The Group Managing Director of the Nigerian National Petroleum Corporation (NNPC), Alhaji Mele Kyari stated that with the completion of the Ajaokuta-Kaduna pipeline project, fuel will be cheaper and more environmentally friendly. The project will enable gas which is a cheaper option than other fuels to propel moribund textile industries in Kaduna and Kano, reviving these factories and creating jobs for the masses.
The GMD further stated that the NNPC was currently transforming its traditional oil and gas entity into an integrated energy outfit with an interest in power generation and transmission. The corporation is also engaged in the development of renewable energy to create a low-carbon economy and link the Oil and Gas Sector to the Agricultural Sector.
Addressing the declining crude oil revenue being experienced due to the crash in oil prices of oil as a result of the coronavirus (COVID-19) and the price wars initiated by the disagreement on further production cuts between Saudi Arabia and Russia during the OPEC meeting. Alhaji Kyari proffered two solutions to deal with the lower oil prices, as well as stressing that the brunt of current low prices will still be borne if oil prices rockets towards $58 a barrel, with as many as 50 Nigerian Crude Cargos and 12 LNG cargos yet to be sold.
The first solution is to lower the cost of production as the current cost of production in Nigeria is around $30. The second solution proffered was the country ramping up production above the current volumes of less than 2 million barrels a day to 3 million barrels a day (bpd).
The Petroleum Product Pricing Regulatory Agency has stated that Nigerians consumed 89,910 metric tonnes (MT) of Liquified Petroleum Gas (LPG) in the first month of 2020, which represents a 7.9% jump from 83,330 which is the national consumption target for the month. This rise in consumption was attributed to the impact of Federal government Policy and programs of deepening LPG nationwide and increased awareness and utilization of LPG in the domestic economy.

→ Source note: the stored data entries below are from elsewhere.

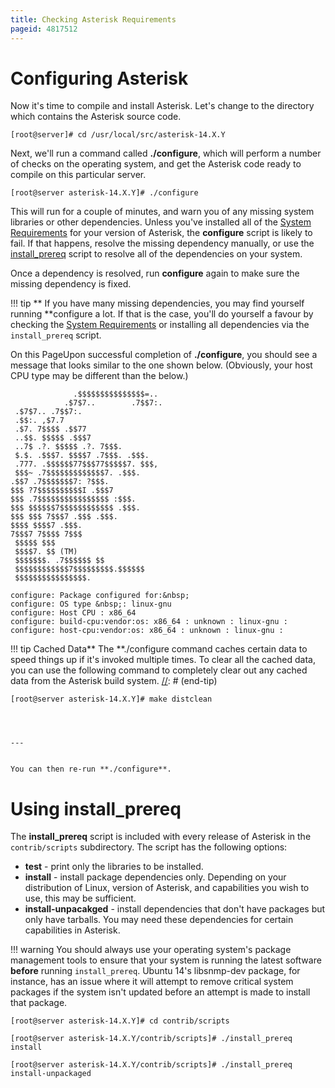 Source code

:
 ```yaml
---
title: Checking Asterisk Requirements
pageid: 4817512
---
```


Configuring Asterisk
====================

Now it's time to compile and install Asterisk. Let's change to the directory which contains the Asterisk source code.

```
[root@server]# cd /usr/local/src/asterisk-14.X.Y

```

Next, we'll run a command called **./configure**, which will perform a number of checks on the operating system, and get the Asterisk code ready to compile on this particular server.

```
[root@server asterisk-14.X.Y]# ./configure

```

This will run for a couple of minutes, and warn you of any missing system libraries or other dependencies. Unless you've installed all of the [System Requirements](/Operation/System-Requirements) for your version of Asterisk, the **configure** script is likely to fail. If that happens, resolve the missing dependency manually, or use the [install_prereq](#install_prereq) script to resolve all of the dependencies on your system.

Once a dependency is resolved, run **configure** again to make sure the missing dependency is fixed.




!!! tip **  If you have many missing dependencies, you may find yourself running **configure
    a lot. If that is the case, you'll do yourself a favour by checking the [System Requirements](/Operation/System-Requirements) or installing all dependencies via the `install_prereq` script.

      
[//]: # (end-tip)



On this PageUpon successful completion of **./configure**, you should see a message that looks similar to the one shown below. (Obviously, your host CPU type may be different than the below.)

```
              .$$$$$$$$$$$$$$$=..     
            .$7$7..        .7$$7:.   
 .$7$7.. .7$$7:.
 .$$:. ,$7.7
 .$7. 7$$$$ .$$77
 ..$$. $$$$$ .$$$7
 ..7$ .?. $$$$$ .?. 7$$$.
 $.$. .$$$7. $$$$7 .7$$$. .$$$.
 .777. .$$$$$$77$$$77$$$$$7. $$$,
 $$$~ .7$$$$$$$$$$$$$7. .$$$.
.$$7 .7$$$$$$$7: ?$$$.
$$$ ?7$$$$$$$$$$I .$$$7
$$$ .7$$$$$$$$$$$$$$$$ :$$$.
$$$ $$$$$$7$$$$$$$$$$$$ .$$$.
$$$ $$$ 7$$$7 .$$$ .$$$.
$$$$ $$$$7 .$$$.
7$$$7 7$$$$ 7$$$
 $$$$$ $$$
 $$$$7. $$ (TM)
 $$$$$$$. .7$$$$$$ $$
 $$$$$$$$$$$$7$$$$$$$$$.$$$$$$
 $$$$$$$$$$$$$$$$.

configure: Package configured for:&nbsp;
configure: OS type &nbsp;: linux-gnu
configure: Host CPU : x86_64
configure: build-cpu:vendor:os: x86_64 : unknown : linux-gnu :
configure: host-cpu:vendor:os: x86_64 : unknown : linux-gnu :

```



!!! tip Cached Data** The **./configure
    command caches certain data to speed things up if it's invoked multiple times. To clear all the cached data, you can use the following command to completely clear out any cached data from the Asterisk build system.
[//]: # (end-tip)


  
  

```
[root@server asterisk-14.X.Y]# make distclean
  



---


You can then re-run **./configure**.

```




Using install_prereq
=====================

The **install_prereq** script is included with every release of Asterisk in the `contrib/scripts` subdirectory. The script has the following options:

* **test** - print only the libraries to be installed.
* **install** - install package dependencies only. Depending on your distribution of Linux, version of Asterisk, and capabilities you wish to use, this may be sufficient.
* **install-unpacakged** - install dependencies that don't have packages but only have tarballs. You may need these dependencies for certain capabilities in Asterisk.




!!! warning 
    You should always use your operating system's package management tools to ensure that your system is running the latest software **before** running `install_prereq`. Ubuntu 14's libsnmp-dev package, for instance, has an issue where it will attempt to remove critical system packages if the system isn't updated before an attempt is made to install that package.

      
[//]: # (end-warning)

```
[root@server asterisk-14.X.Y]# cd contrib/scripts

[root@server asterisk-14.X.Y/contrib/scripts]# ./install_prereq install

[root@server asterisk-14.X.Y/contrib/scripts]# ./install_prereq install-unpackaged

```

The Executive Secretary of PPPRA, Abdulkadir Saidu, further stated that given the upward trend of consumption, the Federal Government’s target of five million metric tonnes by 2022 is achievable if the current tempo of sensitization and coordination is sustained and improved upon by the government, regulators and industry players.
Saidu also praised the Federal Government in its commitment to a gas revolution in its constitution and inauguration of the National Gas Expansion Program, NGEP committee to drive the deepening of LPG penetration and Compressed Natural Gas (CNG) Auto-Gas utilization among other projects embarked on by the Federal Government.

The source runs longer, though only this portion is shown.